[Pipet Devel] Data Storage Interfaces

Mon Jun 14 15:16:34 EDT 1999

justin at ukans.edu said:
> That's a good point.  We haven't considered slow networks or very
> large files.

> I have, and that's my problem with  1) how Paos passes objects -- it
> sends the whole thing. I would prefer
>    just sending updates. Breaking up the data into linked objects
> could be
>    an adequate compromise. 

Paos makes me nervous too. It looks complex, and I can't see what it buys us 
over CORBA. Orbit is already a standard part of gnome, and we may as well 
leverage as much as we can from other efforts.

> 2) the independently roaming object concept
> where it's passed directly
>    from tool to tool. Without a "home" everything has to be passed,
> and by
>    the end of a complex series, that could be a large object. 

> I'm beginning to think the optimal solution is a virtual interface (or
> set of optional interface) across all junctions.
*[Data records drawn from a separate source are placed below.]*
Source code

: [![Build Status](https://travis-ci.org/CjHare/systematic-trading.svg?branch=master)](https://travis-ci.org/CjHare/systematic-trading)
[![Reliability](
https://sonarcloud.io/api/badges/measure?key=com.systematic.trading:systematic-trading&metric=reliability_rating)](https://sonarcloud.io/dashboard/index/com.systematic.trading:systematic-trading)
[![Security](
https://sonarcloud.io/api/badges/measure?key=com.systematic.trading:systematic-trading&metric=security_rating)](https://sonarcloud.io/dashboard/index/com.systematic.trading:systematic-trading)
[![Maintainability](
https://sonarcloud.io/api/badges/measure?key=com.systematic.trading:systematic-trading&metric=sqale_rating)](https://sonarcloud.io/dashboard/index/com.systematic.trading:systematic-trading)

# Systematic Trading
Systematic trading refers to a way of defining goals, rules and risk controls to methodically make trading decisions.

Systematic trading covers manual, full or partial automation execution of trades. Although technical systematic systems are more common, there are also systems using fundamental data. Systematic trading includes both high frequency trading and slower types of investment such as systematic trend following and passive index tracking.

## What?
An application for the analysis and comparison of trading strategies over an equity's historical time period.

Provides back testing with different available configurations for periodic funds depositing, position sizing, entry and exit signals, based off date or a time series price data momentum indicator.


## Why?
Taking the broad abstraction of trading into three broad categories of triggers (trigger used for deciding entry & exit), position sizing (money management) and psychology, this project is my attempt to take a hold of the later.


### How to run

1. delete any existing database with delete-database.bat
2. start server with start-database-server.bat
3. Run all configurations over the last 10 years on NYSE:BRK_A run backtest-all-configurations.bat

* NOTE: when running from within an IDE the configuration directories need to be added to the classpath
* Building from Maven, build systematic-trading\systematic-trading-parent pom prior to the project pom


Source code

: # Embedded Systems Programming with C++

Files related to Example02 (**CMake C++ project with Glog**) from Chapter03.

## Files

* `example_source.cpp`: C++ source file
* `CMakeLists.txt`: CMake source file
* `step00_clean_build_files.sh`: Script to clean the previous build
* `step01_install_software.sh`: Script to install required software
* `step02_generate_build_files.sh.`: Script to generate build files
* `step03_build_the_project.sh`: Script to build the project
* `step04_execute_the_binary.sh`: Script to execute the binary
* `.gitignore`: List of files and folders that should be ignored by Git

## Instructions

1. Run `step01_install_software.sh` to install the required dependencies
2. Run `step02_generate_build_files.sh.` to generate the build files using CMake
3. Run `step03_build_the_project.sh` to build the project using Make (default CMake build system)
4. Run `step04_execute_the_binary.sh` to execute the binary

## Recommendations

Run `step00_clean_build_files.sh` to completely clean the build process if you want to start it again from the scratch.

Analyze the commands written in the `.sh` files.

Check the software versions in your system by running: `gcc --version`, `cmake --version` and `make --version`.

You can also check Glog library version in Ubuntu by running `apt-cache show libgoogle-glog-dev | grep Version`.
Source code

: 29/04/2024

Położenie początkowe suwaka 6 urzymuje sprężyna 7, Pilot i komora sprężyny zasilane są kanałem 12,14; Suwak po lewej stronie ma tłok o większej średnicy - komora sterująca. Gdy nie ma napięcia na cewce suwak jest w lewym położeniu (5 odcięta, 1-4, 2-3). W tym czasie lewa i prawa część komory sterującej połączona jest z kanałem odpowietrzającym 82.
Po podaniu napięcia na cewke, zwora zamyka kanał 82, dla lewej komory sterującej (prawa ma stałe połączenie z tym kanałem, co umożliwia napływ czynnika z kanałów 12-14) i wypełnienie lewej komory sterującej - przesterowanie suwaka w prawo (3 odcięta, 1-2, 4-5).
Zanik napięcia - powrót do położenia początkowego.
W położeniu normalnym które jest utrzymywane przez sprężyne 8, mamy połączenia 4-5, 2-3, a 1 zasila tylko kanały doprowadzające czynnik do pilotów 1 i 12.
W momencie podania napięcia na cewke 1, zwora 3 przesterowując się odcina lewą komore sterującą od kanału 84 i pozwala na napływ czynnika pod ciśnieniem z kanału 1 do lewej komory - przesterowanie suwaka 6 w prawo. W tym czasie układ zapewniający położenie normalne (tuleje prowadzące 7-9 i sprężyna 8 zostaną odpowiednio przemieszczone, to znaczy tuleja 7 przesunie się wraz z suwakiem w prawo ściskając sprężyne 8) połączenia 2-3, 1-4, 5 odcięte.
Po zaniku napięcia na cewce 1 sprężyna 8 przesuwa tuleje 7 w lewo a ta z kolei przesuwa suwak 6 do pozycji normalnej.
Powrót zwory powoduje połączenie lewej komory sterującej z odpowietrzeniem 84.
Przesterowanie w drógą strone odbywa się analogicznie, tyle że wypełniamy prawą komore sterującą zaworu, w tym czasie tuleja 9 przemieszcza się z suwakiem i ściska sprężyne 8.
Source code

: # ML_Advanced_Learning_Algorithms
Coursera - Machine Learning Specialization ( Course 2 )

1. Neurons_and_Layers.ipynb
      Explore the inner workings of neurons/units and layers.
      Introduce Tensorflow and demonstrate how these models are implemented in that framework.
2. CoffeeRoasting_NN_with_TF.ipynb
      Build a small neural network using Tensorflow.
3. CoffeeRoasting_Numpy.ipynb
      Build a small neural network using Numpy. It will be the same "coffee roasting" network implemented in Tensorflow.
It's the most
> efficient (only what the receiving end wants is sent [and only the
> receiving end really knows what it wants]).

So, data objects have an URI, and a loci can request the data it needs by URI. 
The local locid can fetch remote data objects, and cache them.  Each part of a 
pipleline of loci can request only the data objects it needs.  Your local 
locus requests it be sent the results that it wants, and only those, and 
displays them for you.  This way only the necessary data objects need be 
transferred.

Imagine a service that annotates a blast search:

your locus sends the sequence data to the blast server, the blast server sends 
the matching genbank UID's to the annotation server, the annotation server may 
have a local copy of genbank, and gets the sequences from there, then sends 
the UID's and the feature annotations back to your local locus, which may have 
to fetch some of the UID's from genbank, then applies the annotations and 
displays the result.

> It's completely language
> independent, as well as "junction" indepedent (each end has a standard
> interface, regardless of whether a C, Python, or Perl script is on the
> other end, or whether the two are communication via CORBA, TCP/IP, UDP/
> IP, shared memory, a pipe, a dynamically-loaded plug-in interface).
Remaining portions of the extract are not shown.